SOURCE DATA ->

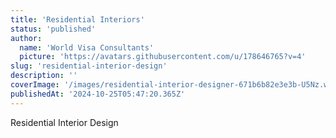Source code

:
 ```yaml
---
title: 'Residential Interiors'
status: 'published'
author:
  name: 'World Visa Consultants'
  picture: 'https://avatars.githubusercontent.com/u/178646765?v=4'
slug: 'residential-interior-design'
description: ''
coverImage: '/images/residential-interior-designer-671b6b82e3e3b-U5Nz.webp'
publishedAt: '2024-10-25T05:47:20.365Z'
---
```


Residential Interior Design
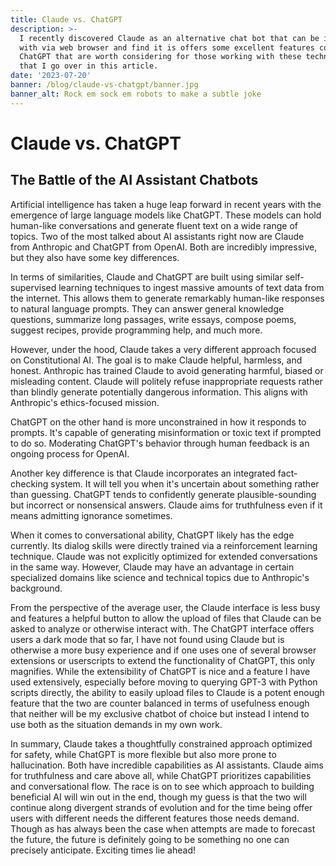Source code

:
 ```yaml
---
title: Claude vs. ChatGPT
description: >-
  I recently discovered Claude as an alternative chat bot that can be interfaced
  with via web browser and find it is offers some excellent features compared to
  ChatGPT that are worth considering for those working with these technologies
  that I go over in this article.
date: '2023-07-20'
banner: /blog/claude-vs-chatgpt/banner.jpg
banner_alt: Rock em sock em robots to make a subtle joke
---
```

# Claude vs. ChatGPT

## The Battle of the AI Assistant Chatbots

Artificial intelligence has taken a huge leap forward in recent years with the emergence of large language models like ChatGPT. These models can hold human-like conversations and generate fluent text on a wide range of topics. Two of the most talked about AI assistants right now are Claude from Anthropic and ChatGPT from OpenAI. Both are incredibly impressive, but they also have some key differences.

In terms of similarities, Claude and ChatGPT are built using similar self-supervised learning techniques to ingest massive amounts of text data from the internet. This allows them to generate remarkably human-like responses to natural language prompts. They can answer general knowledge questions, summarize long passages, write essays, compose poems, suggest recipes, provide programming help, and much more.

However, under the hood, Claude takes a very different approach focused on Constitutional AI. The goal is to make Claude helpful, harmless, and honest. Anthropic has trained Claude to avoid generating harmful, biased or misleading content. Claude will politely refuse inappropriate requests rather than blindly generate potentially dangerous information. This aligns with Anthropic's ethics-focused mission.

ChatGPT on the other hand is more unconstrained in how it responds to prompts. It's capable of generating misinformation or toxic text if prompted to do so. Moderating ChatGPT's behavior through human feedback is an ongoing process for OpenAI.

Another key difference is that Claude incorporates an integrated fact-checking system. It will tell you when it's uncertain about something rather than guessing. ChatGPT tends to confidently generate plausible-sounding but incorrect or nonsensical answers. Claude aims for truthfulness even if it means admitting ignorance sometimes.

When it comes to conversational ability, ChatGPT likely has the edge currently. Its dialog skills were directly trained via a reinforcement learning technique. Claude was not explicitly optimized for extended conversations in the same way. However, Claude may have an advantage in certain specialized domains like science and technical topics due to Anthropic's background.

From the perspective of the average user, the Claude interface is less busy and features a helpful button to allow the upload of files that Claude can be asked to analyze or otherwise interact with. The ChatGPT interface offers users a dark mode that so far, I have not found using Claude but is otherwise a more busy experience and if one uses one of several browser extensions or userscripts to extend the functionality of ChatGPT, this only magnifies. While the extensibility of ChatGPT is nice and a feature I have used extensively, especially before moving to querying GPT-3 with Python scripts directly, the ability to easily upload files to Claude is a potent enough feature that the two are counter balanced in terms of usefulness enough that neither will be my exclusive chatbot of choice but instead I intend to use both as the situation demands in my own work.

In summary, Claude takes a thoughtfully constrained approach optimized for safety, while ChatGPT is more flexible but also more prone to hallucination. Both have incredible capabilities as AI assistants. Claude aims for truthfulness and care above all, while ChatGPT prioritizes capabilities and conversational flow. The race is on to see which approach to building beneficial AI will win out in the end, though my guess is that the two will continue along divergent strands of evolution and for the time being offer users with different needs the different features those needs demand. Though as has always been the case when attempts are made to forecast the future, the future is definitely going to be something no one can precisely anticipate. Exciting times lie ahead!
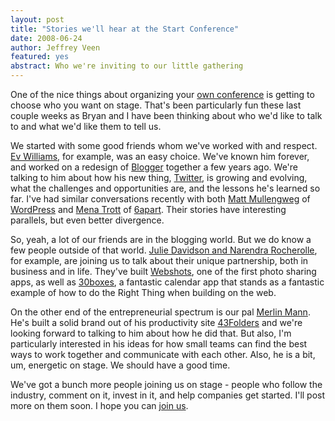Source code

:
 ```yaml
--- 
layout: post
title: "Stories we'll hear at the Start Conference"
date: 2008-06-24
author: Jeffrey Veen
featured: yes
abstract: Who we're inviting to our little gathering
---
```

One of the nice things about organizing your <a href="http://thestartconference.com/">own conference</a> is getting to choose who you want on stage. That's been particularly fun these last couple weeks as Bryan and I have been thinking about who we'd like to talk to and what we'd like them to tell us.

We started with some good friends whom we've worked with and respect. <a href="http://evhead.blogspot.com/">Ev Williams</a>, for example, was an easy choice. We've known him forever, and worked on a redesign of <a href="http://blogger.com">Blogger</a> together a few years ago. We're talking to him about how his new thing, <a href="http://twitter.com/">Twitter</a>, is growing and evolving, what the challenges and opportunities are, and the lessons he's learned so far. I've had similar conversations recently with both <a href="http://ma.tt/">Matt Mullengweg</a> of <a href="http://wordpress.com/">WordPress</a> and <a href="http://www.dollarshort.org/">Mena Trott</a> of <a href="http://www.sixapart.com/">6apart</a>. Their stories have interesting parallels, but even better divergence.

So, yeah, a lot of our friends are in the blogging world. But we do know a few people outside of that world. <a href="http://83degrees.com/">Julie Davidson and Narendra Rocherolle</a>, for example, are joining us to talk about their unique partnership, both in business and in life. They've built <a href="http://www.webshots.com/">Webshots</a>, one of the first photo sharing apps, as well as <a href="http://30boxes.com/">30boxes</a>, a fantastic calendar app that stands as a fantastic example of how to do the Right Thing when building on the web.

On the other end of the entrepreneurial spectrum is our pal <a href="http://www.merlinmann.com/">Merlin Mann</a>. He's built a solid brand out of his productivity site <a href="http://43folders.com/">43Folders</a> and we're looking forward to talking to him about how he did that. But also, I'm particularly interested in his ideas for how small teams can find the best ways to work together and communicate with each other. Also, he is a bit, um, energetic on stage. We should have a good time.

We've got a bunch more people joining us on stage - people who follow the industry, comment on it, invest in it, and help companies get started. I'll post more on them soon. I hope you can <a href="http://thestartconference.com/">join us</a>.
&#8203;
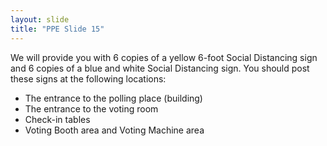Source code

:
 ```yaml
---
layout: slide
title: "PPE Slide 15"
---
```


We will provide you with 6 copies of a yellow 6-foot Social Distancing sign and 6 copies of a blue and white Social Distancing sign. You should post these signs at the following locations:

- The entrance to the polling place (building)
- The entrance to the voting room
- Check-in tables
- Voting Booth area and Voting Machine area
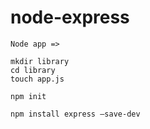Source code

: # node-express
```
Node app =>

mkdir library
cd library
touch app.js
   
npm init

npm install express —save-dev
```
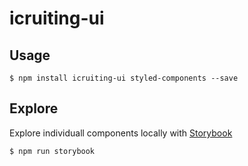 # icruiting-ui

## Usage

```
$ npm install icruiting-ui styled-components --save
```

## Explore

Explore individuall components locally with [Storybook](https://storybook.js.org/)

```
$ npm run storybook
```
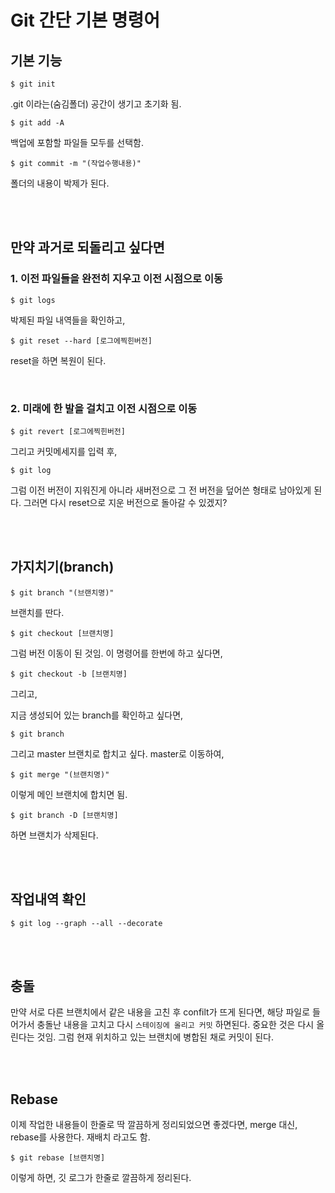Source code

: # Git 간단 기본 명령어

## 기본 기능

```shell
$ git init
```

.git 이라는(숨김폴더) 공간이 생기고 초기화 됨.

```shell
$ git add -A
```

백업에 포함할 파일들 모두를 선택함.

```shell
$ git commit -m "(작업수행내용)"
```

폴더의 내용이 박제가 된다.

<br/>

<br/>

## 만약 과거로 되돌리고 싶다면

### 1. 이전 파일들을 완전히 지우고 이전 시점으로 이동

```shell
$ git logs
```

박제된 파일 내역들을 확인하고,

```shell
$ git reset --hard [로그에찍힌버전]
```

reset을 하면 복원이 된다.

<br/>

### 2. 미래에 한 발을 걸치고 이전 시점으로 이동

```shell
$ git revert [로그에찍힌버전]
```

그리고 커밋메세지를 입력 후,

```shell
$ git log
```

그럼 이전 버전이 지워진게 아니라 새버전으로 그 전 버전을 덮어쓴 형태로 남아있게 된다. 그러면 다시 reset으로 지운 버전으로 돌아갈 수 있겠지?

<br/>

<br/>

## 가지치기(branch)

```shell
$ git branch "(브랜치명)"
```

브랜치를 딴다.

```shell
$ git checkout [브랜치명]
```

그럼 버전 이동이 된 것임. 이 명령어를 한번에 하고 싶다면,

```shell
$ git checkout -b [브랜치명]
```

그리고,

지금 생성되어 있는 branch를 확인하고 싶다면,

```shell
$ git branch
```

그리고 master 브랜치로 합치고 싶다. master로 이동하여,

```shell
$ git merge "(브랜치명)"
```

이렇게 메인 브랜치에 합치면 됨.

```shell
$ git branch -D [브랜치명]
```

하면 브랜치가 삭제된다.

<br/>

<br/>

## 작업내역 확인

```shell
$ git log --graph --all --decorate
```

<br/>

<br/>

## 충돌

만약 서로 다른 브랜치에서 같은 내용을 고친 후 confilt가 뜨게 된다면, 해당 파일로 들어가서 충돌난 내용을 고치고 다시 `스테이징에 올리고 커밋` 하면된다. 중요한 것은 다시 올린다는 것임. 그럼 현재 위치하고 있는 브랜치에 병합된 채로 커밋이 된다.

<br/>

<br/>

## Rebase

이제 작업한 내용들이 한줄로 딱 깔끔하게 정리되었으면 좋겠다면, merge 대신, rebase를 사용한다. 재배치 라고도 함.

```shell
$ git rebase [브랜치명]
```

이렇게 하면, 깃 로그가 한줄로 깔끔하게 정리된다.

WHAT YOU SHOULD DO -> Set the lines above down again, word for word, from the first through the one containing "## The Battle of the AI Assistant Chatbots"; pictures excluded.

RESULT OF THIS TASK ->
Source code

:
 ```yaml
---
title: 'Residential Interiors'
status: 'published'
author:
  name: 'World Visa Consultants'
  picture: 'https://avatars.githubusercontent.com/u/178646765?v=4'
slug: 'residential-interior-design'
description: ''
coverImage: '/images/residential-interior-designer-671b6b82e3e3b-U5Nz.webp'
publishedAt: '2024-10-25T05:47:20.365Z'
---
```


Residential Interior Design
Source code

:
 ```yaml
---
title: Claude vs. ChatGPT
description: >-
  I recently discovered Claude as an alternative chat bot that can be interfaced
  with via web browser and find it is offers some excellent features compared to
  ChatGPT that are worth considering for those working with these technologies
  that I go over in this article.
date: '2023-07-20'
banner: /blog/claude-vs-chatgpt/banner.jpg
banner_alt: Rock em sock em robots to make a subtle joke
---
```

# Claude vs. ChatGPT

## The Battle of the AI Assistant Chatbots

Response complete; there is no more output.